Exercise brief: Once you find a line containing the word "sisteme" in the entries below, copy it.

Data supplied:
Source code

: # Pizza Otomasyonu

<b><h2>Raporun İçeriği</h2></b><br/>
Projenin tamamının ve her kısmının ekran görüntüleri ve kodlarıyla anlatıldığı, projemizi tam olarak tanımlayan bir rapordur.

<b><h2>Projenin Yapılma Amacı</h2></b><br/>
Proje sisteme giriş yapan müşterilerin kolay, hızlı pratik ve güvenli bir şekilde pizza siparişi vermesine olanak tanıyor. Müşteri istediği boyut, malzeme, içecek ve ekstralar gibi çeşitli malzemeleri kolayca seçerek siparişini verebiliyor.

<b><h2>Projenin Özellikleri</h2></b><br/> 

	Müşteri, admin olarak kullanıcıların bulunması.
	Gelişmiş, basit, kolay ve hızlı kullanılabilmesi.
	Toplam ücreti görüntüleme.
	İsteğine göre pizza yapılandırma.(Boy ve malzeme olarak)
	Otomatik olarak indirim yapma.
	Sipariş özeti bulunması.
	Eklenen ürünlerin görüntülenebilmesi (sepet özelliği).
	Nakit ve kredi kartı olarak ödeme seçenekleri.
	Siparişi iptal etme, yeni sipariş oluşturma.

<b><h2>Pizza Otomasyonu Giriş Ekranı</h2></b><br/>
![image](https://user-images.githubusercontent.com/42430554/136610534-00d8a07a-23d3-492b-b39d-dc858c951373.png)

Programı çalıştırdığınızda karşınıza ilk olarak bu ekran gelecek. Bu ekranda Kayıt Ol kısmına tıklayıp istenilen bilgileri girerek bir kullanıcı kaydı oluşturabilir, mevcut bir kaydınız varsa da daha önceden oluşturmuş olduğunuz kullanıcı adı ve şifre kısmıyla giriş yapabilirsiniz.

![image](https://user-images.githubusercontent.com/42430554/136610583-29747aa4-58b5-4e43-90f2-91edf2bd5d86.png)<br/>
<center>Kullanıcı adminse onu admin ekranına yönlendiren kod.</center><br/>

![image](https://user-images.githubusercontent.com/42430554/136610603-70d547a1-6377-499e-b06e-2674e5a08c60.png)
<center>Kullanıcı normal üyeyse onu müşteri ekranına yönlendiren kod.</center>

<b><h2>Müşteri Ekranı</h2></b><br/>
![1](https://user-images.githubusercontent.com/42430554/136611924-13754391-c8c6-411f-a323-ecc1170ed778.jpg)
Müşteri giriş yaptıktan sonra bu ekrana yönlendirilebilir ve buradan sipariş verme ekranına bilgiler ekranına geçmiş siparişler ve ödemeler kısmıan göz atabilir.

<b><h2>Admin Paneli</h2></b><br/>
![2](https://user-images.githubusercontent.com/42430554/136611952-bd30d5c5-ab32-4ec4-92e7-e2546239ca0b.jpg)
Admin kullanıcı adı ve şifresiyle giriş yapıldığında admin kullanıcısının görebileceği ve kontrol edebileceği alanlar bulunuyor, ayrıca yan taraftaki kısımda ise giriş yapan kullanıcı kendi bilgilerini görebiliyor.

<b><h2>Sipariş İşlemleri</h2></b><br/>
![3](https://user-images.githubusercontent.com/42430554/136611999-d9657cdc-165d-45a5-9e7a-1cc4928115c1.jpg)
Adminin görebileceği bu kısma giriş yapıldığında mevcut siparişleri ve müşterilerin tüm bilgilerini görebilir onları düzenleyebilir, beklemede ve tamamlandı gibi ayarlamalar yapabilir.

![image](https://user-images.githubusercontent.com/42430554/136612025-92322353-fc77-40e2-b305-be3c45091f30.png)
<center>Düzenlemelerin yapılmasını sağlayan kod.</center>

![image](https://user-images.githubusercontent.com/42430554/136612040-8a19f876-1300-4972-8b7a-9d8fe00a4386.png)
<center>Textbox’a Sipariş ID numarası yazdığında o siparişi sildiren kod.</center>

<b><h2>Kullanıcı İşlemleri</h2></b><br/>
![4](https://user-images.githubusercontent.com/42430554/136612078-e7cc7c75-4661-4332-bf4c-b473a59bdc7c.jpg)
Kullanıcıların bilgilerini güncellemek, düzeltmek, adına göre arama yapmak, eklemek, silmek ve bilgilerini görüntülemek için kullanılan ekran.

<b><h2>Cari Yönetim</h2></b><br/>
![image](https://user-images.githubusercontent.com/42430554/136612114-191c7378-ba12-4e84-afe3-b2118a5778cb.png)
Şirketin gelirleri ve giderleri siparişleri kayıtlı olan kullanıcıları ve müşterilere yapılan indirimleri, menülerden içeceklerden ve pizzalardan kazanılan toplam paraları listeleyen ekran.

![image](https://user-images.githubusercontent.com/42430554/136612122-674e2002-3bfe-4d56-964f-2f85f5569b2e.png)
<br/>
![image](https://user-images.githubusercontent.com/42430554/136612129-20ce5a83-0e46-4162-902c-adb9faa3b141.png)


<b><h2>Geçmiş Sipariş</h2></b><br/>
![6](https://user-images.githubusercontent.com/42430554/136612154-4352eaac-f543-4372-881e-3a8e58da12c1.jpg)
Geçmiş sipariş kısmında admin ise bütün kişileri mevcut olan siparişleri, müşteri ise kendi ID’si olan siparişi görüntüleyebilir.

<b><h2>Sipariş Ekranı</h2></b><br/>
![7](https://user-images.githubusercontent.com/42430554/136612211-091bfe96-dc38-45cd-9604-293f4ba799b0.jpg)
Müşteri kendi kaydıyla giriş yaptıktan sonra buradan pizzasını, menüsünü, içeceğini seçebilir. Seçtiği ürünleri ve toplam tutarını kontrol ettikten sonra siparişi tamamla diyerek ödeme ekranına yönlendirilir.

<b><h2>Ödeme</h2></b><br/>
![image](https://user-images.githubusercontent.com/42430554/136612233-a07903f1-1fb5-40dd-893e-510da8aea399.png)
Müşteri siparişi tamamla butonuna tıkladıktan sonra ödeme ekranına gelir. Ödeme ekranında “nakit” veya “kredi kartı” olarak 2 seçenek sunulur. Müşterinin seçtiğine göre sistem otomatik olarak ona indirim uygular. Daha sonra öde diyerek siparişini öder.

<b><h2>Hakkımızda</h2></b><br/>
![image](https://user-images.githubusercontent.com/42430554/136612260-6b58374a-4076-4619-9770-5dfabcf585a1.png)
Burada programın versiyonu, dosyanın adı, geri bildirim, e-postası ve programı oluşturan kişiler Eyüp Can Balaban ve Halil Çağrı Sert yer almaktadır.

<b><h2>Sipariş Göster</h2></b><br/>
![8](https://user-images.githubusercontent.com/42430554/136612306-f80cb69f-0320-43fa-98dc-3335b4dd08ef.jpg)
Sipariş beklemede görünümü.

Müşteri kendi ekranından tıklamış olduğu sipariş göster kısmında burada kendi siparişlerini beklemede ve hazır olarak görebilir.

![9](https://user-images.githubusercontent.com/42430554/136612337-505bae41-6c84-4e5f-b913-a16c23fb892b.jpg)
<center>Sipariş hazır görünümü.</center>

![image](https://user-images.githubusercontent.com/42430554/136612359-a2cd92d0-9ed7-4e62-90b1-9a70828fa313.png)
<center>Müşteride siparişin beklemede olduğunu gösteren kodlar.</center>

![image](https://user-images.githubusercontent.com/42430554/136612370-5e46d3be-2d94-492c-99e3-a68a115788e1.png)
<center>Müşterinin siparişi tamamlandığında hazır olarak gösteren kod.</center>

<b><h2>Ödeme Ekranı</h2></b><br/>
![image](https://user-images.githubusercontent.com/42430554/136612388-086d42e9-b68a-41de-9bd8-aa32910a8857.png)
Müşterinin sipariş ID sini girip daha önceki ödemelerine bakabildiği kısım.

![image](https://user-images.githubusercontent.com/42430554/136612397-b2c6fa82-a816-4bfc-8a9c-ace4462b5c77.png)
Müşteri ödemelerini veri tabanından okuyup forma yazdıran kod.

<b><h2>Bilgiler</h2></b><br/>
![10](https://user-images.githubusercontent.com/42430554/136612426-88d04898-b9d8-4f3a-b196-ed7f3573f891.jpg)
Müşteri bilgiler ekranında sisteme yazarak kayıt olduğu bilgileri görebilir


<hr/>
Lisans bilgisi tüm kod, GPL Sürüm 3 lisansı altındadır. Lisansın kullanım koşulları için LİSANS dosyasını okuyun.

Result for this exercise:
Proje sisteme giriş yapan müşterilerin kolay, hızlı pratik ve güvenli bir şekilde pizza siparişi vermesine olanak tanıyor. Müşteri istediği boyut, malzeme, içecek ve ekstralar gibi çeşitli malzemeleri kolayca seçerek siparişini verebiliyor.
Müşteri bilgiler ekranında sisteme yazarak kayıt olduğu bilgileri görebilir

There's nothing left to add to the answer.